It Does Not Matter


THE DESPICABLE FATE that befell a 12-year-old girl in
Davao City caused a stir among the Filipino people.

It has been first reported that Mariannet Amper took her ownlife on Nov. 2 because of her family’s destitute situation. She was young, yet she felt and realized her family’s poverty.A feeling of hopelessness clutched her into the appalling act of kicking the bucket. She felt and realized that to free herself from the chain that poverty imposed upon her, she needed to end her life.

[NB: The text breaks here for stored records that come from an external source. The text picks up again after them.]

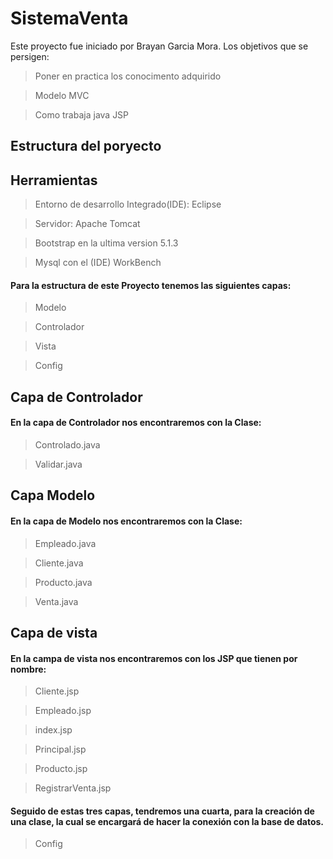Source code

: 
# SistemaVenta
Este proyecto fue iniciado por Brayan Garcia Mora.
Los objetivos que se persigen:
> Poner en practica los conocimento adquirido

> Modelo MVC

> Como trabaja java JSP



## Estructura del poryecto


##  Herramientas

> Entorno de desarrollo Integrado(IDE): Eclipse

>Servidor: Apache Tomcat

>Bootstrap en la ultima version 5.1.3

>Mysql con el (IDE) WorkBench


#### Para la estructura de este Proyecto tenemos las siguientes capas:

>Modelo

>Controlador

>Vista

>Config

## Capa de Controlador

#### En la capa de Controlador nos encontraremos con la Clase:

> Controlado.java

> Validar.java

## Capa Modelo

#### En la capa de Modelo nos encontraremos con la Clase:

>Empleado.java

>Cliente.java

>Producto.java

> Venta.java

## Capa de vista

#### En la campa de vista nos encontraremos con los JSP que tienen por nombre:

>Cliente.jsp

>Empleado.jsp

>index.jsp

>Principal.jsp

>Producto.jsp

>RegistrarVenta.jsp


#### Seguido de estas tres capas, tendremos una cuarta, para la creación de una clase, la cual se encargará de hacer la conexión con la base de datos.

> Config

However, suspicions arose because her father only reported the incident to the police four days after her body was discovered. Recently, a report has been released to the public by the National Bureau of Investigation stating that after examining the exhumed body of the girl, lacerations were found on her genitals, suggesting that she was sexually molested. She might have taken her own life because of the unbearable shame and feeling of being raped. Or, it might be that she was murdered after being stripped off of her dignity.

This new finding gave the girl’s story a sharp turn from an innocent suicide to a big mystery covered with an ethereal shroud—with lots of threads given that added ambiguity to her case. One of those threads could lead the way to the truth. Anyway, there can only be one truth.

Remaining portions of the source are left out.